Diventare Atleti Parkinsoniani Ingegnerizzati
(31/3/2022)
Parkinson, Atleta, Ingegnerizzazione.
Possono, questi 3 termini apparentemente così distanti tra loro trovare un punto di collegamento?
Con questo testo vogliamo dare la nostra risposta a questa domanda, approfondendo e ampliando il concetto di Atleta Parkinsoniano fornendo una nuova definizione: quella di Atleta Parkinsoniano Ingegnerizzato.
Prima però, facciamo qualche passo indietro.
Il termine atleta è chiaramente di uso comune: ma chi è, esattamente, un “atleta”? Cosa ci viene in mente se pensiamo a un atleta?
Molto probabilmente penseremo a un calciatore famoso, un ciclista, un giocatore di Basket o magari al detentore del record di velocità nei 100 metri piani o ai campioni olimpionici di Nuoto.

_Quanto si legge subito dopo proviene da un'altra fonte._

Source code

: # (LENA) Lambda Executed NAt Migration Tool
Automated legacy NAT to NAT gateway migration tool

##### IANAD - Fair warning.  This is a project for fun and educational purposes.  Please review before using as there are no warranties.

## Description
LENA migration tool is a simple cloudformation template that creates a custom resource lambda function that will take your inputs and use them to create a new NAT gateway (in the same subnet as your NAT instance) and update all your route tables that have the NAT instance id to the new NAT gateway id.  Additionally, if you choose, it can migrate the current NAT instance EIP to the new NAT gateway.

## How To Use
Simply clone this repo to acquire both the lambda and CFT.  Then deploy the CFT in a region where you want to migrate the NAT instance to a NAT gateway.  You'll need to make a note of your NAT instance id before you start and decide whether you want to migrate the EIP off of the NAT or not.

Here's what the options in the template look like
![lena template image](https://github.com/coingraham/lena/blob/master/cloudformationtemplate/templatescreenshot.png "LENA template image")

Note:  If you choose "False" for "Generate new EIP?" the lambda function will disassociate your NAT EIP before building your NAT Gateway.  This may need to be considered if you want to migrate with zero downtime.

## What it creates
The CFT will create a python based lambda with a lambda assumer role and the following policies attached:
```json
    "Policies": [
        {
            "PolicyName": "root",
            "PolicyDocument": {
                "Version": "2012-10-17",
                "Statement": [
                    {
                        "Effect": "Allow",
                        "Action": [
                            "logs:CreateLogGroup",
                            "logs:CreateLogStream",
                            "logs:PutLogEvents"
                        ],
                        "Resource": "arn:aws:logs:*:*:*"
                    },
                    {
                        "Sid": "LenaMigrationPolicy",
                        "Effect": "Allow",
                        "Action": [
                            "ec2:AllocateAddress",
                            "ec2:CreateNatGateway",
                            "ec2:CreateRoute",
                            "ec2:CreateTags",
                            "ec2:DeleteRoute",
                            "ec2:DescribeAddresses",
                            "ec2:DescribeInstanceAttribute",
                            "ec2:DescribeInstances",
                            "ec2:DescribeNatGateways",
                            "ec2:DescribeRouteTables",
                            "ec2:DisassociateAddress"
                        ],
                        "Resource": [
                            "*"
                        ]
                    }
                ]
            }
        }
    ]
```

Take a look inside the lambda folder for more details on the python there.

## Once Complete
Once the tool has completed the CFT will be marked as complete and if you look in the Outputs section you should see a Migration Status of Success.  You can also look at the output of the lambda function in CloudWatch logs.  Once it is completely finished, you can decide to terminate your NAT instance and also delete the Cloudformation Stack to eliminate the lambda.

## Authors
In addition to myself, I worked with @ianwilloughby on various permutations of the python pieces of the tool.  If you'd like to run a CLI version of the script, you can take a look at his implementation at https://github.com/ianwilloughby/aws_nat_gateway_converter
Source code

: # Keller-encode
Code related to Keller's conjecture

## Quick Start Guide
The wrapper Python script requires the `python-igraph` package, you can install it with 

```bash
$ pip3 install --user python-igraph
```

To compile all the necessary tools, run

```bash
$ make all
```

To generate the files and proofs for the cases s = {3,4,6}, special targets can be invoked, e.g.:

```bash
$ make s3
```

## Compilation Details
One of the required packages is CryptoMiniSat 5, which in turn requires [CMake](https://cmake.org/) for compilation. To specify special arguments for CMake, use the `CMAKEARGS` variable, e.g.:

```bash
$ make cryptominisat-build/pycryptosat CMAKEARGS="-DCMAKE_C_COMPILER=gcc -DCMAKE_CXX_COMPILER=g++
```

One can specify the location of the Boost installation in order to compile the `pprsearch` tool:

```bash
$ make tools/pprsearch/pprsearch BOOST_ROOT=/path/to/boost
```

Più in generale, pensando a un atleta è naturale e quasi scontato il collegamento con una disciplina sportiva.
In realtà questo concetto è vero solo a metà, perché si limita alla definizione di atleta professionista, cioè una persona che fa dello sport il proprio lavoro.
In senso più generale, allora, cosa vuol dire “atleta”?
Un atleta è una persona impegnata “assiduamente” o con intenti agonistici in attività sportive.
Quindi:
Chi può essere un atleta?
Chiunque può essere un atleta.
Perché?
Semplicemente perché, sulla base della definizione appena data, per essere un atleta è sufficiente avere un corpo e una predisposizione mentale verso la costanza e la ripetizione dell’allenamento.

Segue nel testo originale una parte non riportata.